**Source material:**
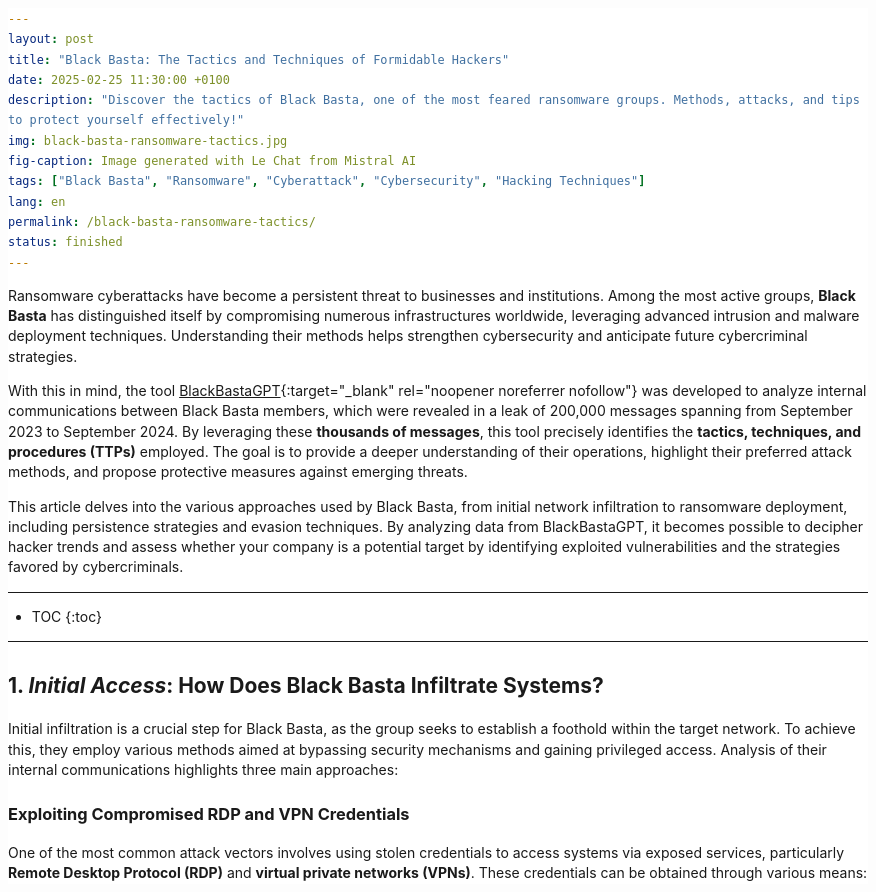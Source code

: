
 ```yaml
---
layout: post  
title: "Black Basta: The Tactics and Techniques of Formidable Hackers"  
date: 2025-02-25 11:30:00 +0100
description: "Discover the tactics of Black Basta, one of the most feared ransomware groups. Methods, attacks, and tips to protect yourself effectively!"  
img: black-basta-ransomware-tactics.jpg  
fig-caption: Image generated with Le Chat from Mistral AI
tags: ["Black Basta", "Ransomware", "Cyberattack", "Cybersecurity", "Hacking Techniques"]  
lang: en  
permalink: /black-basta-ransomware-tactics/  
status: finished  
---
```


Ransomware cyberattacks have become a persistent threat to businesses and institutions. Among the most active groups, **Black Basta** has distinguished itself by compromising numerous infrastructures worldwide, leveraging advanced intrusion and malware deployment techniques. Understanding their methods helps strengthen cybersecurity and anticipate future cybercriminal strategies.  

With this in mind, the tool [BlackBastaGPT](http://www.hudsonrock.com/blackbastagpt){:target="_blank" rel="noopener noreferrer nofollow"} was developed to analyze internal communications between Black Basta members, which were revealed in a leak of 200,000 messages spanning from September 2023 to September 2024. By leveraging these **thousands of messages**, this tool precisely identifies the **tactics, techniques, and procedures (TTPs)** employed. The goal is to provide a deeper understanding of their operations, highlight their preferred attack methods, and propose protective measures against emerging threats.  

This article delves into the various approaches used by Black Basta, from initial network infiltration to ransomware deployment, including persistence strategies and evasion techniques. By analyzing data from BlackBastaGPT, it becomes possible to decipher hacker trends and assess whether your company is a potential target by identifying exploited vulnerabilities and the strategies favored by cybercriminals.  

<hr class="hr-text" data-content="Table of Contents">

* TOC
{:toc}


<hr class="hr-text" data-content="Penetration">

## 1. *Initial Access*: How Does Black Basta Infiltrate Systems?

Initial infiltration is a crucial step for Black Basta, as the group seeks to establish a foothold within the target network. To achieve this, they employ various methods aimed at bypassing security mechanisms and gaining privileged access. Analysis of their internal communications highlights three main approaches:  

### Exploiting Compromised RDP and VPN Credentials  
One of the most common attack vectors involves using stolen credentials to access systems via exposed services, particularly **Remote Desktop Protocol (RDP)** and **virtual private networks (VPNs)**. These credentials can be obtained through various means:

--

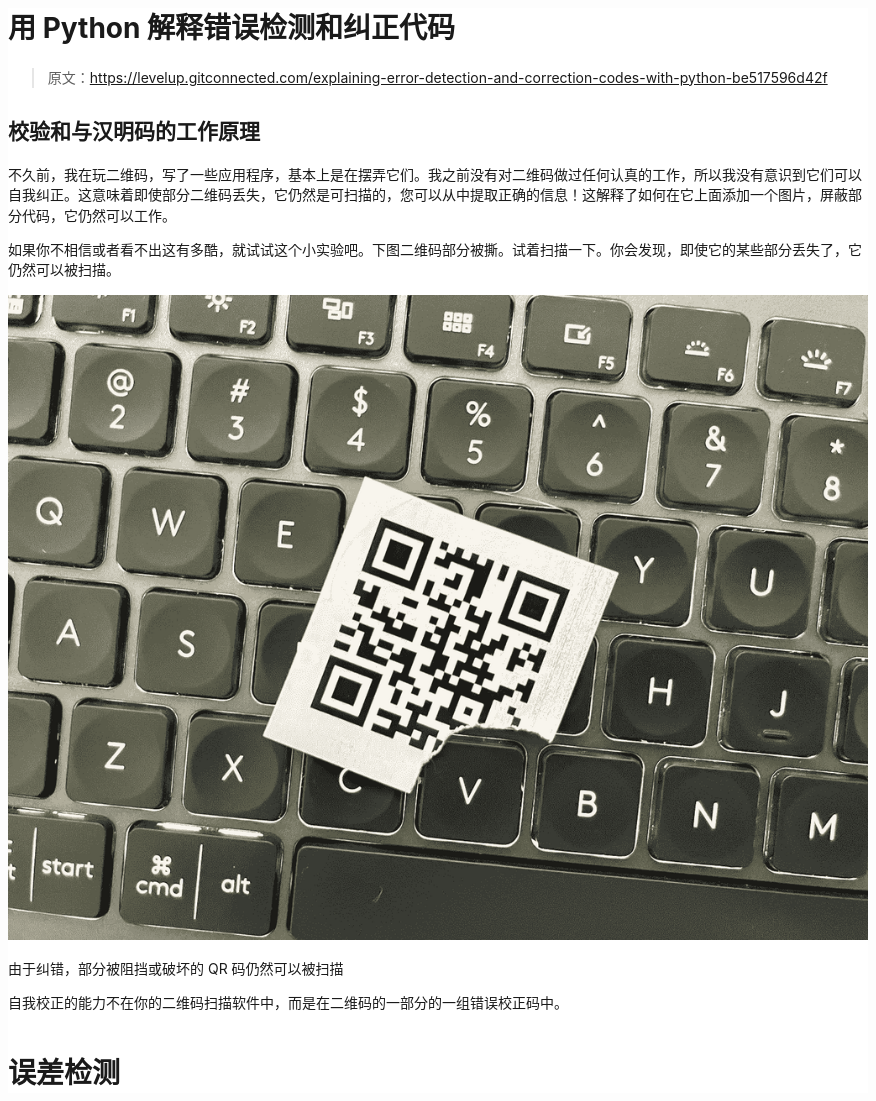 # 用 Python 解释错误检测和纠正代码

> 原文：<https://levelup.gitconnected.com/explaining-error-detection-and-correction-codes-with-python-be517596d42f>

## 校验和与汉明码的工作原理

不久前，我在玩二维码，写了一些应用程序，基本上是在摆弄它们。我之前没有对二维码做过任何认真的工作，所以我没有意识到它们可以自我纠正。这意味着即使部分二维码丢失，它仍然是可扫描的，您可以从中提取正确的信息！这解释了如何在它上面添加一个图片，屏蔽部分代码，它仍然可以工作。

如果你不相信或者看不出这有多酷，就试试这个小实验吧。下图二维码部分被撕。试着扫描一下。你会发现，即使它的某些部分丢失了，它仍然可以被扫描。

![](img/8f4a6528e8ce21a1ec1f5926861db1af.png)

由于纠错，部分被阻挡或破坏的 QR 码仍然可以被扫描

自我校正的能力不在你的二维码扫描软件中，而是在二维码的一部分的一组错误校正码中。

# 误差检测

==

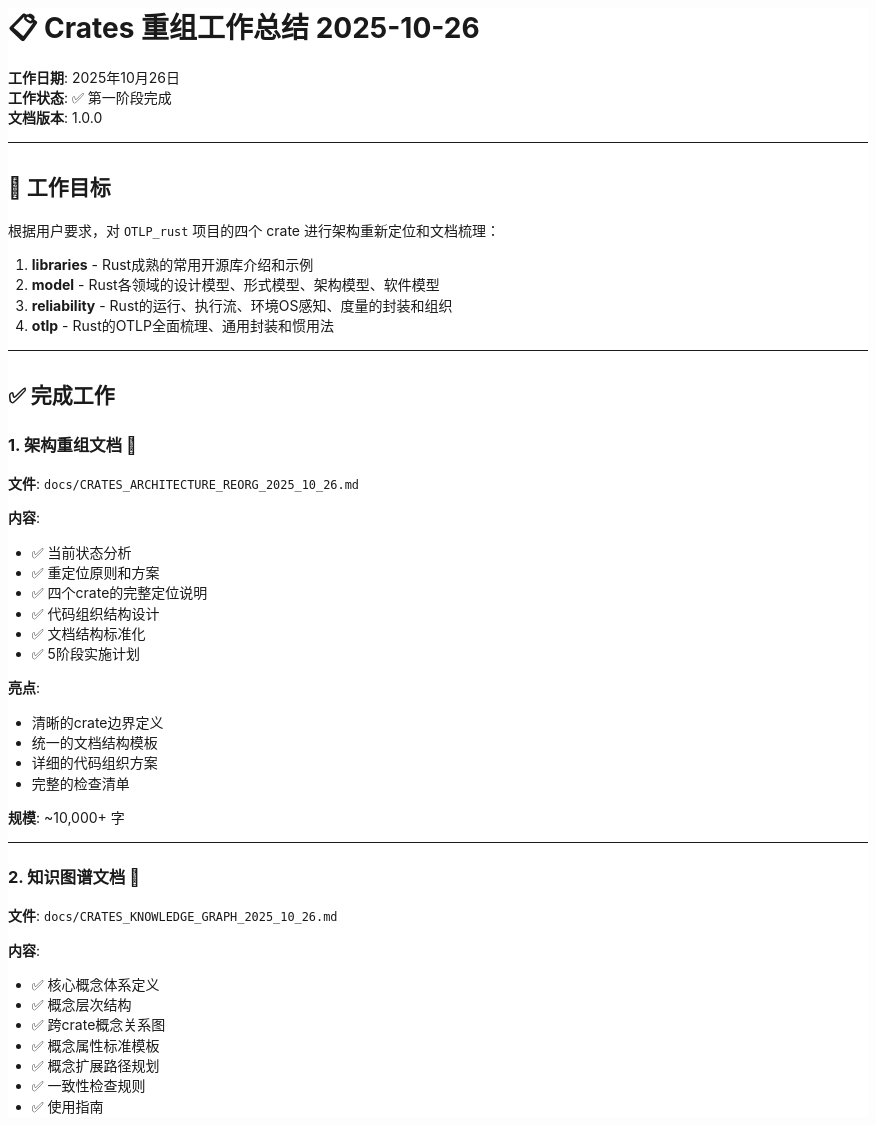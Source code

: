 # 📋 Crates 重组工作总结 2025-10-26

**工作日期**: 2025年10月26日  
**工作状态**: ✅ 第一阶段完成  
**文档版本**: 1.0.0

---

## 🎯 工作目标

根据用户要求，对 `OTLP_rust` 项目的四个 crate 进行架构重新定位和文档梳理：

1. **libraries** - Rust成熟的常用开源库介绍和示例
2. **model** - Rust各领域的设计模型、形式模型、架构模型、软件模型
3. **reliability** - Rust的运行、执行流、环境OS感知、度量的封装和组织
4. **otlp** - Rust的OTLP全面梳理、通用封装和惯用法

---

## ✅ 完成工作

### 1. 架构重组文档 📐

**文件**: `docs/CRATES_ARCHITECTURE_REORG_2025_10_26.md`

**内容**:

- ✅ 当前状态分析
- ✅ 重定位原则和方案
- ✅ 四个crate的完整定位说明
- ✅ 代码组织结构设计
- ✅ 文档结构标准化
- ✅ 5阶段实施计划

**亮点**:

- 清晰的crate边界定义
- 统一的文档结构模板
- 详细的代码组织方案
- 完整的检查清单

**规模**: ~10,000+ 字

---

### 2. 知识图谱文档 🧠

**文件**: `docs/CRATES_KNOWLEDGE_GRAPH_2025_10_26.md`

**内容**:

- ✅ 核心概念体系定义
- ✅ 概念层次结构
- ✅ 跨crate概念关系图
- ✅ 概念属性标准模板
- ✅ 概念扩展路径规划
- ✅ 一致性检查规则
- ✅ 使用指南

**Work item:** In the material above, locate the line containing "Initial infiltration is" and the line containing "### Exploiting Compromised". Transcribe exactly those two lines and every line between them, and nothing more.

**Task response:**
Initial infiltration is a crucial step for Black Basta, as the group seeks to establish a foothold within the target network. To achieve this, they employ various methods aimed at bypassing security mechanisms and gaining privileged access. Analysis of their internal communications highlights three main approaches:  

### Exploiting Compromised RDP and VPN Credentials  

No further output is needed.